Encore une fois, «feu sur le quartier général !»

Devant la possibilité que «la droite prenne le pouvoir» en Chine, Mao Zedong avait déclaré, à l’intention des autres partis et organisations révolutionnaires : «Si la direction de la Chine est usurpée par les révisionnistes dans le futur, les marxistes-léninistes de tous les pays devraient les dénoncer et lutter implacablement contre eux et aider les masses chinoises dans leur combat contre les révisionnistes.»

C’est précisément ce qu’il faut faire aujourd’hui. Il faut reprendre l’appel de Mao et faire «feu sur le quartier général». Il faut appuyer et aider les révolutionnaires authentiques, et non pas tenter de jouer sur les supposées «nuances» qui divisent la clique des révisionnistes à la tête du pays, comme le PTB tente de le faire. Notre solidarité doit aller aux masses qui luttent contre la misère et l’exploitation, et en particulier à celles et ceux parmi elles qui reprennent la ligne de Mao, comme ces révolutionnaires de Changhaï qui écrivaient courageusement, dans une déclaration publiée à l’occasion du procès de la «bande des Quatre» en 1980 :

«Le pays doit être indépendant, le peuple doit faire la révolution, nous voulons le marxisme-léninisme, non le révisionnisme et encore moins le capitalisme. […] Tant que nous serons en vie, vous les loups, porcs, sales chiens, ne vous réjouissez pas trop vite. […] Nous faisons le serment de rendre le pouvoir politique au prolétariat.»
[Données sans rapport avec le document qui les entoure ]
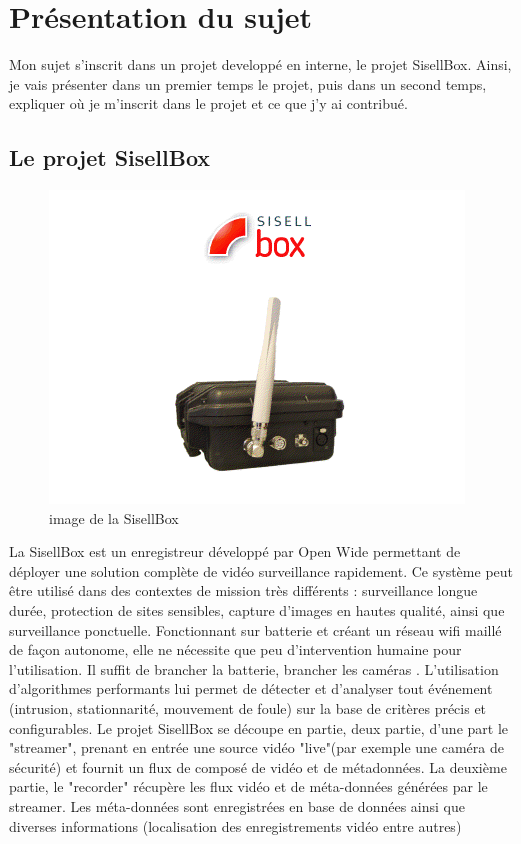\chapter{Présentation du sujet}
Mon sujet s'inscrit dans un projet developpé en interne, le projet SisellBox. Ainsi,
je vais présenter dans un premier temps le projet, puis dans un second temps,
expliquer où je m'inscrit dans le projet et ce que j'y ai contribué.



\section{Le projet SisellBox}
\label{sisselbox}

\begin{figure}[!h]
  \centering
  \includegraphics[scale=0.7]{figures/sbox}
  \caption{image de la SisellBox}
\end{figure}
\newpage
La SisellBox est un enregistreur développé par Open Wide permettant de déployer une solution complète de vidéo surveillance rapidement.
Ce système peut être utilisé dans des contextes de mission très différents : surveillance longue durée, protection de sites sensibles, capture d'images en hautes qualité, ainsi que surveillance ponctuelle.
Fonctionnant sur batterie et créant un réseau wifi maillé de façon autonome, elle ne nécessite que peu d'intervention humaine pour l'utilisation. Il suffit de brancher la batterie, brancher les caméras . L'utilisation d'algorithmes performants lui permet de détecter et d'analyser tout événement (intrusion, stationnarité, mouvement de foule) sur la base de critères précis et configurables. Le projet SisellBox se découpe en partie, deux partie, d'une part le "streamer", prenant en entrée une source vidéo "live"(par exemple une caméra de sécurité) et fournit un flux de composé de vidéo et de métadonnées. La deuxième partie, le "recorder" récupère les flux vidéo et de méta-données générées par le streamer. Les méta-données sont enregistrées en base de données ainsi que diverses informations (localisation des enregistrements vidéo entre autres)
(«Déclaration du Parti communiste de Chine [marxiste-léniniste], Comité central», in Un monde à gagner, 1989/14)

Pour nous, la meilleure façon de lutter contre ces chiens et ces porcs reste encore de nous emparer de la science du marxisme-lénisnisme-maoïsme et de préparer ici même la guerre populaire qui balaiera le capitalisme de la surface du globe !

Cadre de Mao, nette était ta conscience
Cadre des Quatre, belle était ta vaillance
Cadre de Houa Kouo-feng, tu fus un courant d’air
Cadre de Teng Siao-ping, tu es un millionnaire.